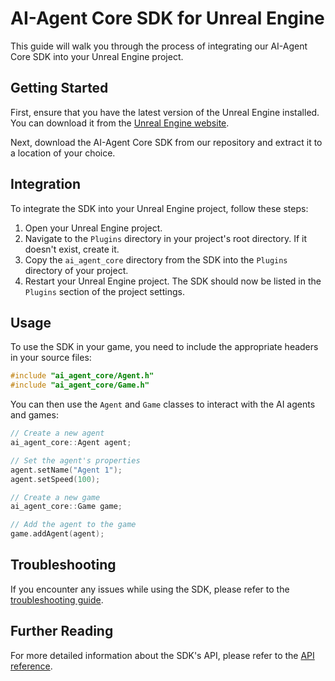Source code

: # AI-Agent Core SDK for Unreal Engine

This guide will walk you through the process of integrating our AI-Agent Core SDK into your Unreal Engine project.

## Getting Started

First, ensure that you have the latest version of the Unreal Engine installed. You can download it from the [Unreal Engine website](https://www.unrealengine.com/).

Next, download the AI-Agent Core SDK from our repository and extract it to a location of your choice.

## Integration

To integrate the SDK into your Unreal Engine project, follow these steps:

1. Open your Unreal Engine project.
2. Navigate to the `Plugins` directory in your project's root directory. If it doesn't exist, create it.
3. Copy the `ai_agent_core` directory from the SDK into the `Plugins` directory of your project.
4. Restart your Unreal Engine project. The SDK should now be listed in the `Plugins` section of the project settings.

## Usage

To use the SDK in your game, you need to include the appropriate headers in your source files:

```cpp
#include "ai_agent_core/Agent.h"
#include "ai_agent_core/Game.h"
```

You can then use the `Agent` and `Game` classes to interact with the AI agents and games:

```cpp
// Create a new agent
ai_agent_core::Agent agent;

// Set the agent's properties
agent.setName("Agent 1");
agent.setSpeed(100);

// Create a new game
ai_agent_core::Game game;

// Add the agent to the game
game.addAgent(agent);
```

## Troubleshooting

If you encounter any issues while using the SDK, please refer to the [troubleshooting guide](../troubleshooting.md).

## Further Reading

For more detailed information about the SDK's API, please refer to the [API reference](../api_reference.md).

WHAT IS EXPECTED:
Where the line holding "This guide will" appears in the listing above, start reproducing exactly, and end with the line holding "## Troubleshooting".

EXERCISE RESPONSE:
This guide will walk you through the process of integrating our AI-Agent Core SDK into your Unreal Engine project.

## Getting Started

First, ensure that you have the latest version of the Unreal Engine installed. You can download it from the [Unreal Engine website](https://www.unrealengine.com/).

Next, download the AI-Agent Core SDK from our repository and extract it to a location of your choice.

## Integration

To integrate the SDK into your Unreal Engine project, follow these steps:

1. Open your Unreal Engine project.
2. Navigate to the `Plugins` directory in your project's root directory. If it doesn't exist, create it.
3. Copy the `ai_agent_core` directory from the SDK into the `Plugins` directory of your project.
4. Restart your Unreal Engine project. The SDK should now be listed in the `Plugins` section of the project settings.

## Usage

To use the SDK in your game, you need to include the appropriate headers in your source files:

```cpp
#include "ai_agent_core/Agent.h"
#include "ai_agent_core/Game.h"
```

You can then use the `Agent` and `Game` classes to interact with the AI agents and games:

```cpp
// Create a new agent
ai_agent_core::Agent agent;

// Set the agent's properties
agent.setName("Agent 1");
agent.setSpeed(100);

// Create a new game
ai_agent_core::Game game;

// Add the agent to the game
game.addAgent(agent);
```

## Troubleshooting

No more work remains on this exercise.